Option 1) Military Aid. Obviously wrong. We are providing the weapons that kill the innocent. See Israel, Turkey, Columbia, Reagan-era Iraq, etc.
Option 2) Economic Aid. Wrong. We are financially propping up the regime. See Egypt, Indonesia, etc.
Option 3) Humanitarian Aid. Still Wrong. By relieving the regime of its financial duty to feed its people, we free up their money for military uses. See Afghanistan, where the US supported the Taliban by providing $43 million in humanitarian aid in exchange for the Taliban not exporting Heroin, thus sacrificing 12 million women to the alter of the failed War on Drugs.
Option 4) Trade / Constructive Engagement. Wrong. This is merely an excuse for US corporations to profit off of the regime's repression of its own people. See China and Reagan-era South Africa.
Option 5) Economic Sanctions. Wrong. The economic sanctions in Iraq have killed 6,000 people a month for the past 11 years, or nearly 800,000 victims of US foreign policy.
Option 6) Military Attack. Wrong, wrong, wrong, wrong, wrong! War! What is it good for? Absolutely nothing!
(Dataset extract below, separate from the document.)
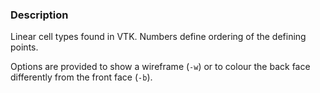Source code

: ### Description

Linear cell types found in VTK. Numbers define ordering of the defining points.

Options are provided to show a wireframe (`-w`) or to colour the back face differently from the front face (`-b`).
See every military conflict that the United States has every engaged in. (Caveat: There may be a possible exception for the US Civil War, which will be considered obviously justified if you are talking to any white person born in the former Confederacy.)
Option 7) The Prime Directive. Wrong. It is intolerable for the most powerful nation in history to sit by and do nothing while thousands die. It probably stems from a racist lack of concern for people of color of persons of other religions. See Rwanda, Bosnia (not to be confused with Kosovo, which falls under Option 6, above).
II. The US gets all the blame, but never any of the credit.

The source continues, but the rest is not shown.